Document images with source code

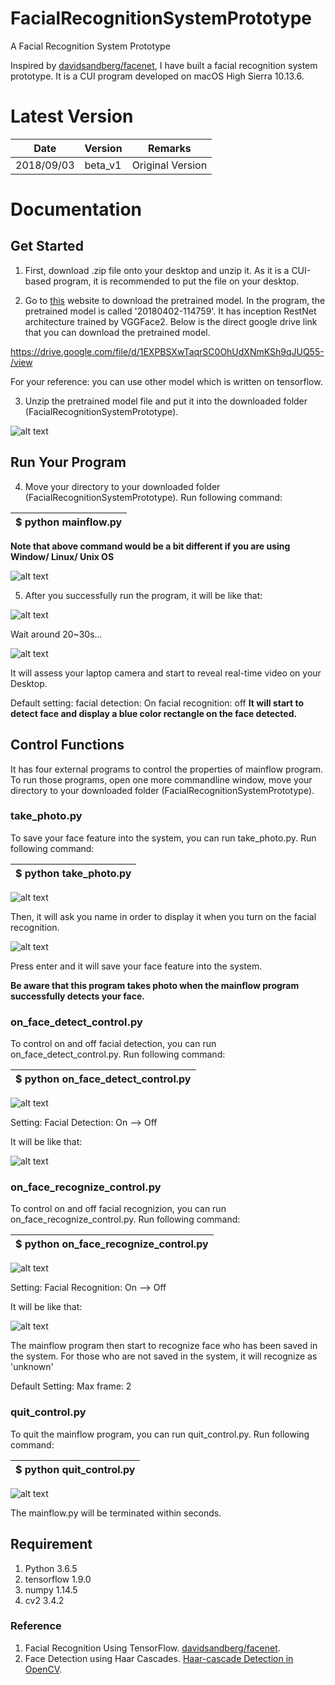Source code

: # FacialRecognitionSystemPrototype
A Facial Recognition System Prototype

Inspired by <a href = "https://github.com/davidsandberg/facenet"> davidsandberg/facenet</a>, I have built a facial recognition system prototype. It is a CUI program developed on macOS High Sierra 10.13.6. 

# Latest Version

| Date | Version | Remarks|
|----------|--------|-----------------|
|2018/09/03| beta_v1| Original Version|

# Documentation

## Get Started
1. First, download .zip file onto your desktop and unzip it. As it is a CUI-based program, it is recommended to put the file on your desktop.

2. Go to <a href = 'https://github.com/davidsandberg/facenet'>this</a> website to download the pretrained model. In the program, the pretrained model is called '20180402-114759'. It has inception RestNet architecture trained by VGGFace2. Below is the direct google drive link that you can download the pretrained model. 

<a href = 'https://drive.google.com/file/d/1EXPBSXwTaqrSC0OhUdXNmKSh9qJUQ55-/view'>https://drive.google.com/file/d/1EXPBSXwTaqrSC0OhUdXNmKSh9qJUQ55-/view</a>

For your reference:
  you can use other model which is written on tensorflow.
  
3. Unzip the pretrained model file and put it into the downloaded folder (FacialRecognitionSystemPrototype).

![alt text](https://raw.githubusercontent.com/timtimtimab/FacialRecognitionSystemPrototype/master/images/00.png)

## Run Your Program

4. Move your directory to your downloaded folder (FacialRecognitionSystemPrototype). Run following command:

| <username>$ python mainflow.py|
|-------------------|

<b>Note that above command would be a bit different if you are using Window/ Linux/ Unix OS</b>


![alt text](https://raw.githubusercontent.com/timtimtimab/FacialRecognitionSystemPrototype/master/images/01.png)


5. After you successfully run the program, it will be like that:


![alt text](https://raw.githubusercontent.com/timtimtimab/FacialRecognitionSystemPrototype/master/images/02.png)

Wait around 20~30s...


![alt text](https://raw.githubusercontent.com/timtimtimab/FacialRecognitionSystemPrototype/master/images/03.png)

It will assess your laptop camera and start to reveal real-time video on your Desktop.

Default setting:
facial detection: On
facial recognition: off
<b>It will start to detect face and display a blue color rectangle on the face detected.</b>

## Control Functions

It has four external programs to control the properties of mainflow program. To run those programs, open one more commandline window, move your directory to your downloaded folder (FacialRecognitionSystemPrototype).

### take_photo.py
To save your face feature into the system, you can run take_photo.py. Run following command:

| <username>$ python take_photo.py|
|---------------------|


![alt text](https://raw.githubusercontent.com/timtimtimab/FacialRecognitionSystemPrototype/master/images/04.png)

Then, it will ask you name in order to display it when you turn on the facial recognition.


![alt text](https://raw.githubusercontent.com/timtimtimab/FacialRecognitionSystemPrototype/master/images/05.png)

Press enter and it will save your face feature into the system.

<b>Be aware that this program takes photo when the mainflow program successfully detects your face.</b>

### on_face_detect_control.py

To control on and off facial detection, you can run on_face_detect_control.py. Run following command:

| <username>$ python on_face_detect_control.py|
|---------------------------------|


![alt text](https://raw.githubusercontent.com/timtimtimab/FacialRecognitionSystemPrototype/master/images/06.png)

Setting:
Facial Detection: On --> Off

It will be like that:

![alt text](https://raw.githubusercontent.com/timtimtimab/FacialRecognitionSystemPrototype/master/images/07.png)

### on_face_recognize_control.py

To control on and off facial recognizion, you can run on_face_recognize_control.py. Run following command:

| <username>$ python on_face_recognize_control.py|
|---------------------------------|
  
![alt text](https://raw.githubusercontent.com/timtimtimab/FacialRecognitionSystemPrototype/master/images/08.png)

Setting:
Facial Recognition: On --> Off

It will be like that:

![alt text](https://raw.githubusercontent.com/timtimtimab/FacialRecognitionSystemPrototype/master/images/10.png)

The mainflow program then start to recognize face who has been saved in the system. For those who are not saved in the system, it will recognize as 'unknown'

Default Setting:
Max frame: 2

### quit_control.py
To quit the mainflow program, you can run quit_control.py. Run following command:

| <username>$ python quit_control.py|
|---------------------------------|
  
![alt text](https://raw.githubusercontent.com/timtimtimab/FacialRecognitionSystemPrototype/master/images/09.png)

The mainflow.py will be terminated within seconds.

## Requirement
1. Python 3.6.5
2. tensorflow 1.9.0
3. numpy 1.14.5
4. cv2 3.4.2

### Reference

1. Facial Recognition Using TensorFlow. <a href = "https://github.com/davidsandberg/facenet"> davidsandberg/facenet</a>.
2. Face Detection using Haar Cascades. <a href = "https://docs.opencv.org/3.4.1/d7/d8b/tutorial_py_face_detection.html"> Haar-cascade Detection in OpenCV</a>.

= Task instructions =
Lines in the data holding the word "username": count them and say how many, nothing more.

= Response =
5